Olive: Wow. There are so many clubs. I don't know which one to pick!

Sydney: Well, I know which club I'm joining. I've been dreaming about being a jazz band since I started playing bass.

Olive: No one's even here. They're late.

Sydney: Timing's nothing in the jazz world. Although I've only got till 4:00.

Olive: Good. You can help me figure out which after-school club to join.

Sydney: Let's find one that matches your personality. We'll start with the fact that you like to be prepared.

Boy #1: Hand sanitizer?

Olive: Love one. I'd like to do something to help people.

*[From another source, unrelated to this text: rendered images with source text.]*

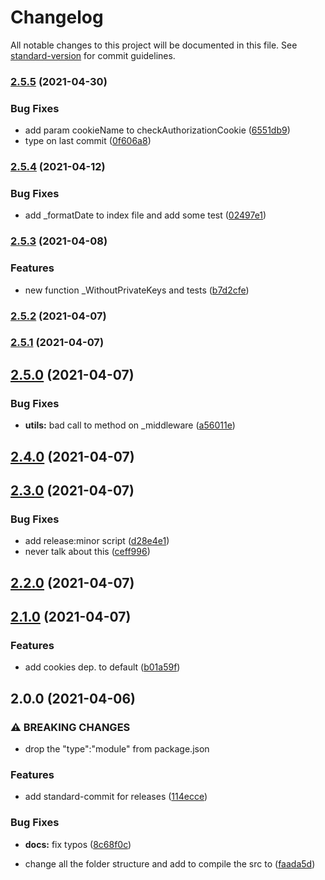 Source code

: # Changelog

All notable changes to this project will be documented in this file. See [standard-version](https://github.com/conventional-changelog/standard-version) for commit guidelines.

### [2.5.5](https://github.com/ftdgomez/ftdgomez_utils/compare/v2.5.4...v2.5.5) (2021-04-30)


### Bug Fixes

* add param cookieName to checkAuthorizationCookie ([6551db9](https://github.com/ftdgomez/ftdgomez_utils/commit/6551db9d07c103d9fb52a4fc20c4cf1bc8b887c2))
* type on last commit ([0f606a8](https://github.com/ftdgomez/ftdgomez_utils/commit/0f606a83ec272e917ed3145dc80d7b8019e0b2ab))

### [2.5.4](https://github.com/ftdgomez/ftdgomez_utils/compare/v2.5.3...v2.5.4) (2021-04-12)


### Bug Fixes

* add _formatDate to index file and add some test ([02497e1](https://github.com/ftdgomez/ftdgomez_utils/commit/02497e1ed981eae7ec8f79682e66fb3c09d83ee1))

### [2.5.3](https://github.com/ftdgomez/ftdgomez_utils/compare/v2.5.2...v2.5.3) (2021-04-08)


### Features

* new function _WithoutPrivateKeys and tests ([b7d2cfe](https://github.com/ftdgomez/ftdgomez_utils/commit/b7d2cfe5ad804019a06f9b6d35e88d793e4590af))

### [2.5.2](https://github.com/ftdgomez/ftdgomez_utils/compare/v2.5.1...v2.5.2) (2021-04-07)

### [2.5.1](https://github.com/ftdgomez/ftdgomez_utils/compare/v2.5.0...v2.5.1) (2021-04-07)

## [2.5.0](https://github.com/ftdgomez/ftdgomez_utils/compare/v2.4.0...v2.5.0) (2021-04-07)


### Bug Fixes

* **utils:** bad call to method on _middleware ([a56011e](https://github.com/ftdgomez/ftdgomez_utils/commit/a56011ed8069c92760de58bad07a8d8a5f145eff))

## [2.4.0](https://github.com/ftdgomez/ftdgomez_utils/compare/v2.3.0...v2.4.0) (2021-04-07)

## [2.3.0](https://github.com/ftdgomez/ftdgomez_utils/compare/v2.2.0...v2.3.0) (2021-04-07)


### Bug Fixes

* add release:minor script ([d28e4e1](https://github.com/ftdgomez/ftdgomez_utils/commit/d28e4e1cd6228332acd47d844009575b7d6c222e))
* never talk about this ([ceff996](https://github.com/ftdgomez/ftdgomez_utils/commit/ceff99626e4140c8d9e59d6d49dbc5eab6fc0e47))

## [2.2.0](https://github.com/ftdgomez/ftdgomez_utils/compare/v2.1.0...v2.2.0) (2021-04-07)

## [2.1.0](https://github.com/ftdgomez/ftdgomez_utils/compare/v2.0.0...v2.1.0) (2021-04-07)


### Features

* add cookies dep. to default ([b01a59f](https://github.com/ftdgomez/ftdgomez_utils/commit/b01a59ff961cceb156b49ae10b92fc6eb24e645e))

## 2.0.0 (2021-04-06)


### ⚠ BREAKING CHANGES

* drop the "type":"module" from package.json

### Features

* add standard-commit for releases ([114ecce](https://github.com/ftdgomez/ftdgomez_utils/commit/114ecce8780af4f40b5b2d23cf4b14d91663eaae))


### Bug Fixes

* **docs:** fix typos ([8c68f0c](https://github.com/ftdgomez/ftdgomez_utils/commit/8c68f0cd5596358cbc72b1ef8941e1bdf8fe3d37))


* change all the folder structure and add to compile the src to ([faada5d](https://github.com/ftdgomez/ftdgomez_utils/commit/faada5d2b42ac09e8fb57a8c15fbb34350362a31))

Boy #1: Flyer for our CPR class?

Olive: Sounds fun. Why is this so hard?

Boy #1: Solar blanket?

Olive: Handy. I don't think there's a club out there for me.

Sydney: Olive!

Olive: The Emergency Preparedness Club?

Boy #1: Disposable ear plugs?

Olive: I asked for these for Christmas!

Sydney: And my work here is done.


Sydney: Oh good, you're here. Where's the rest of the band?

Miles: Cast didn't show.

Sydney: Cool. I'm Sydney.

Miles: Miles. I see you brought you ax.

Sydney: Huh? [gasps] Oh. You mean my bass. Yeah, this cat doesn't go anywhere with her ax.

Miles: We're looking for a bass player, but you'll have to audition.

Sydney: Where do I sign up?

Miles: We don't do pens. Tomorrow afternoon, here.

Sydney: So... I'll see ya when I see ya.

Sydney: I got an audition!

Olive: I got a carbon monoxide tester!

[THEME SONG]

Max: Come on, Sydney, eat something.

Sydney: Can't. The audition's today. Gotta keep these digits syrup and butter free.

Max: Syd, you're an amazing bass player, you're gonna nail it. But not if that left pinky is weak from hunger. Feed me, Sydney. Feed me!

Sydney: If I eat something, will you stop making my pinky talk.

Max: Maybe. I'll stop.


Max: I'm afraid to ask.

Sydney: You look awesome, Grandma. What's with the gear?

Judy: I'm on a adult dodge ball team, The Ball Blasters.

Max: Aw. Both my girls are joining clubs.

Judy: Joined? I was drafted. They saw me dodge an airbone cappuccino at the cofee shop. I've got moves like a cat.

Max: Would you like eggs or should I just put down a bowl of milk?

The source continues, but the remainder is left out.